---------- Exercise inputs
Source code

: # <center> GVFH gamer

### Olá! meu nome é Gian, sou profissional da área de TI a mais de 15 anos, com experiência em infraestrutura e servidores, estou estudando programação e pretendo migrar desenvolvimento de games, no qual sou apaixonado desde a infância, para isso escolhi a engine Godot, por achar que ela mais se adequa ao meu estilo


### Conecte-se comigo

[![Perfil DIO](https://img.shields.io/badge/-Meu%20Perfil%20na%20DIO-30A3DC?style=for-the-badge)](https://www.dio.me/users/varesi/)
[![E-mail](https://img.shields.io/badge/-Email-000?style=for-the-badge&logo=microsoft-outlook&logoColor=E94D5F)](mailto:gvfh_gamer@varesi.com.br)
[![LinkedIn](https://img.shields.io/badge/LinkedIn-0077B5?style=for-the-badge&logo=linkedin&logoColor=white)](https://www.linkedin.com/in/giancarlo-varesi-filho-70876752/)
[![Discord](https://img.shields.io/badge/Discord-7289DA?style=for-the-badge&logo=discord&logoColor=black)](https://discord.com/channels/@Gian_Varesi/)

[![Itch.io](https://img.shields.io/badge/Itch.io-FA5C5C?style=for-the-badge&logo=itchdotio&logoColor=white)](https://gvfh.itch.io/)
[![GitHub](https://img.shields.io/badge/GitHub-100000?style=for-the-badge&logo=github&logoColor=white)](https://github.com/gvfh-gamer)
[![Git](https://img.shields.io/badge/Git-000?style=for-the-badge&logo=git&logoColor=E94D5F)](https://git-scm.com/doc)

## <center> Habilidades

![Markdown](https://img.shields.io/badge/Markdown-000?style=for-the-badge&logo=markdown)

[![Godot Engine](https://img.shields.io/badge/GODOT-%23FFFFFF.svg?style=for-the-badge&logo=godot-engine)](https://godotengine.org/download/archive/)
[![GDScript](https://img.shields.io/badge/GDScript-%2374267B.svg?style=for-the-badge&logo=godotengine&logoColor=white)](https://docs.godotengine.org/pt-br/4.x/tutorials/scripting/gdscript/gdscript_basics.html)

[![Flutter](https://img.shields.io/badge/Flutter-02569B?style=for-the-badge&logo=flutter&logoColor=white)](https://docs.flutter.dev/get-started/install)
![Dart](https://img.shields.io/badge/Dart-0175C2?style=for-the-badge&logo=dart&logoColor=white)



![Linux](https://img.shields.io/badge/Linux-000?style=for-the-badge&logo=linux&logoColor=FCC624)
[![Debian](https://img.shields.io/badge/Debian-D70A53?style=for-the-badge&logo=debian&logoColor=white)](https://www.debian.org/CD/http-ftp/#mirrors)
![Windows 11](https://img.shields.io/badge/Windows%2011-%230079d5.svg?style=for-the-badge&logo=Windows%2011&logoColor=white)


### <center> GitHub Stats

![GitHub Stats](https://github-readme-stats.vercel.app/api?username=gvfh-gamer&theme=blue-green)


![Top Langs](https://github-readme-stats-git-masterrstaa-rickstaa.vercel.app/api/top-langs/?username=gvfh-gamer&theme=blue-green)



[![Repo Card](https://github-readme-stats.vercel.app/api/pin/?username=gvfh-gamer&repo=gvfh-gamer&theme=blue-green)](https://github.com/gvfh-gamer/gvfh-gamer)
--------------------
**What is needed**: Select, from the listing, all lines that include the word "vercel".

**Task solution**:
![GitHub Stats](https://github-readme-stats.vercel.app/api?username=gvfh-gamer&theme=blue-green)
![Top Langs](https://github-readme-stats-git-masterrstaa-rickstaa.vercel.app/api/top-langs/?username=gvfh-gamer&theme=blue-green)
[![Repo Card](https://github-readme-stats.vercel.app/api/pin/?username=gvfh-gamer&repo=gvfh-gamer&theme=blue-green)](https://github.com/gvfh-gamer/gvfh-gamer)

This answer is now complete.